We live in a fast-paced society where instant gratification has become possible thanks to numerous advances in technology. Now, no matter where you live, you can have almost anything you want delivered to your front door in two days or less. No more getting in the car, browsing multiple stores, and fighting with other shoppers to get what you want.
Especially during the holiday season, Amazon entices buyers with low prices, a huge selection, and fast, free shipping. But what is the cost of all this convenience? Are the deaths of multiple people too high a price to pay for speed and accessibility?
The Problem with Contract Delivery Drivers
A new report highlighted in Car and Driver is shedding light on the number of crashes that Amazon’s contract drivers are causing on American roadways. Since 2015 at least 10 people have been killed in accidents related to Amazon’s fleet of contracted delivery drivers.
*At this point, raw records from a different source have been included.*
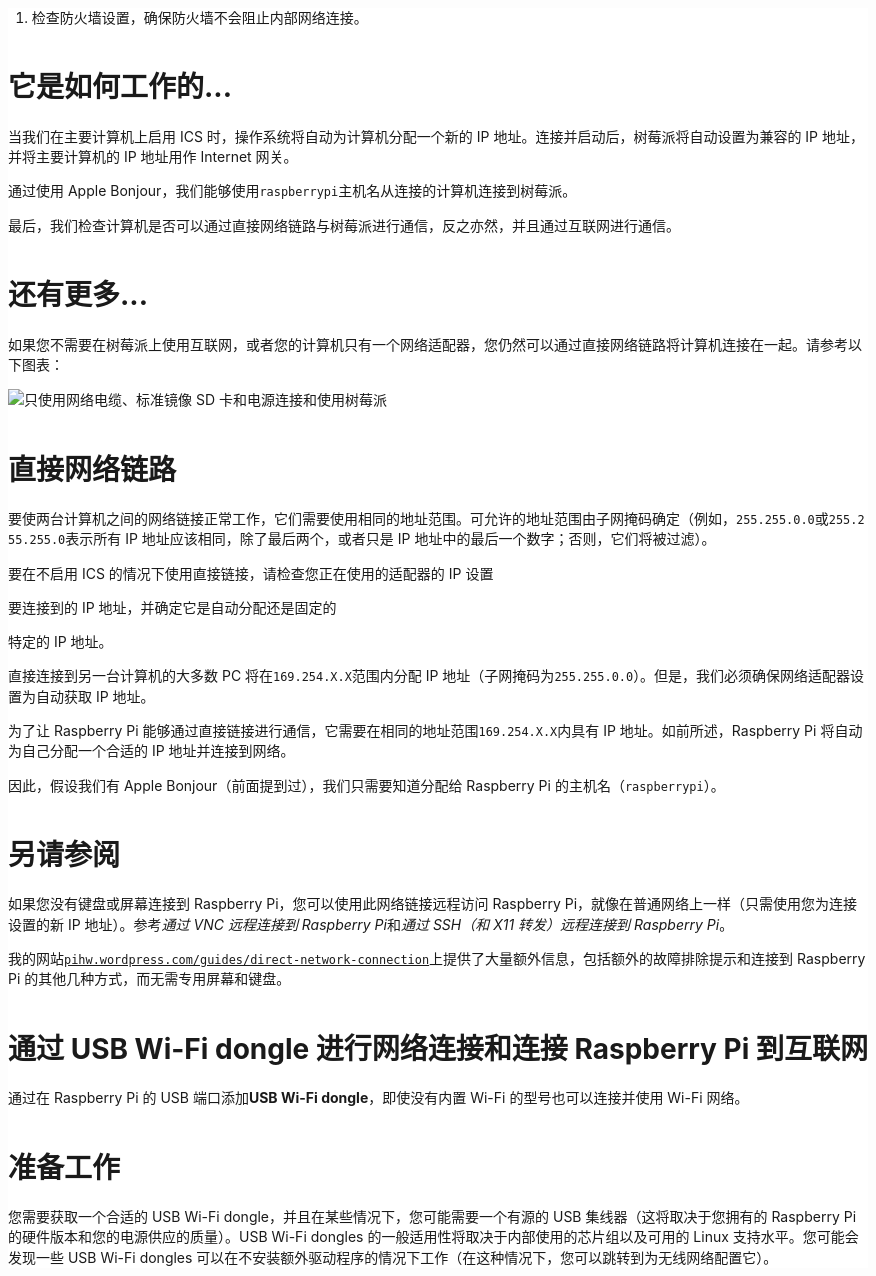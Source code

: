 1.  检查防火墙设置，确保防火墙不会阻止内部网络连接。

# 它是如何工作的...

当我们在主要计算机上启用 ICS 时，操作系统将自动为计算机分配一个新的 IP 地址。连接并启动后，树莓派将自动设置为兼容的 IP 地址，并将主要计算机的 IP 地址用作 Internet 网关。

通过使用 Apple Bonjour，我们能够使用`raspberrypi`主机名从连接的计算机连接到树莓派。

最后，我们检查计算机是否可以通过直接网络链路与树莓派进行通信，反之亦然，并且通过互联网进行通信。

# 还有更多...

如果您不需要在树莓派上使用互联网，或者您的计算机只有一个网络适配器，您仍然可以通过直接网络链路将计算机连接在一起。请参考以下图表：

![](img/a60939c0-0e9e-4de1-9b1e-d085ca1f4b6c.png)只使用网络电缆、标准镜像 SD 卡和电源连接和使用树莓派

# 直接网络链路

要使两台计算机之间的网络链接正常工作，它们需要使用相同的地址范围。可允许的地址范围由子网掩码确定（例如，`255.255.0.0`或`255.255.255.0`表示所有 IP 地址应该相同，除了最后两个，或者只是 IP 地址中的最后一个数字；否则，它们将被过滤）。

要在不启用 ICS 的情况下使用直接链接，请检查您正在使用的适配器的 IP 设置

要连接到的 IP 地址，并确定它是自动分配还是固定的

特定的 IP 地址。

直接连接到另一台计算机的大多数 PC 将在`169.254.X.X`范围内分配 IP 地址（子网掩码为`255.255.0.0`）。但是，我们必须确保网络适配器设置为自动获取 IP 地址。

为了让 Raspberry Pi 能够通过直接链接进行通信，它需要在相同的地址范围`169.254.X.X`内具有 IP 地址。如前所述，Raspberry Pi 将自动为自己分配一个合适的 IP 地址并连接到网络。

因此，假设我们有 Apple Bonjour（前面提到过），我们只需要知道分配给 Raspberry Pi 的主机名（`raspberrypi`）。

# 另请参阅

如果您没有键盘或屏幕连接到 Raspberry Pi，您可以使用此网络链接远程访问 Raspberry Pi，就像在普通网络上一样（只需使用您为连接设置的新 IP 地址）。参考*通过 VNC 远程连接到 Raspberry Pi*和*通过 SSH（和 X11 转发）远程连接到 Raspberry Pi*。

我的网站[`pihw.wordpress.com/guides/direct-network-connection`](https://pihw.wordpress.com/guides/direct-network-connection)上提供了大量额外信息，包括额外的故障排除提示和连接到 Raspberry Pi 的其他几种方式，而无需专用屏幕和键盘。

# 通过 USB Wi-Fi dongle 进行网络连接和连接 Raspberry Pi 到互联网

通过在 Raspberry Pi 的 USB 端口添加**USB Wi-Fi dongle**，即使没有内置 Wi-Fi 的型号也可以连接并使用 Wi-Fi 网络。

# 准备工作

您需要获取一个合适的 USB Wi-Fi dongle，并且在某些情况下，您可能需要一个有源的 USB 集线器（这将取决于您拥有的 Raspberry Pi 的硬件版本和您的电源供应的质量）。USB Wi-Fi dongles 的一般适用性将取决于内部使用的芯片组以及可用的 Linux 支持水平。您可能会发现一些 USB Wi-Fi dongles 可以在不安装额外驱动程序的情况下工作（在这种情况下，您可以跳转到为无线网络配置它）。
To deliver on its promise of fast and reliable delivery service, Amazon uses a web of contract drivers. If you have noticed unmarked vans or trucks pulling up to the curb to drop off a package, chances are you’ve seen one of the numerous contract services working on behalf of Amazon.
While companies like UPS, FedEx, and the United States Postal Service require their drivers to complete rigorous safety training, the standards for Amazon’s contractors are vague. Some drivers, according to a Business Insider article, claim that their training was comprised of little more than watching instructional videos on their phones.
While most of Amazon’s deliveries are still completed by traditional delivery services like UPS or the post office, the sheer number of orders being placed through the retail giant and the promise of super- speedy delivery times means that Amazon has had to find new solutions.
Their answer has been to use third-party contracting services. The problem with third-party contracting services is that Amazon can avoid taking responsibility for accidents when the unthinkable happens. In one case, a driver killed a nine-month-old baby after crashing into the mother’s car. The driver claimed he was running late and failed to see the car in time to stop. That’s not the only story being told about rushed drivers failing to notice someone until it was too late.
While Amazon has the ability to direct and track contract drivers’ routes, in the event of an accident, they say they have no legal responsibility because the driver was hired by the individual contracting firm. For their part, Amazon claims that they are committed to safety across their entire network and “regularly communicate safety best practices to drivers.” For the people who have lost loved ones due to accidents caused by contract drivers rushing to deliver packages, the words ring hollow.
Hurt in an Accident with an Amazon Delivery Driver? Contact Demas Law Group
Big businesses shouldn’t be allowed to skirt responsibility. Call us now and let us fight for you.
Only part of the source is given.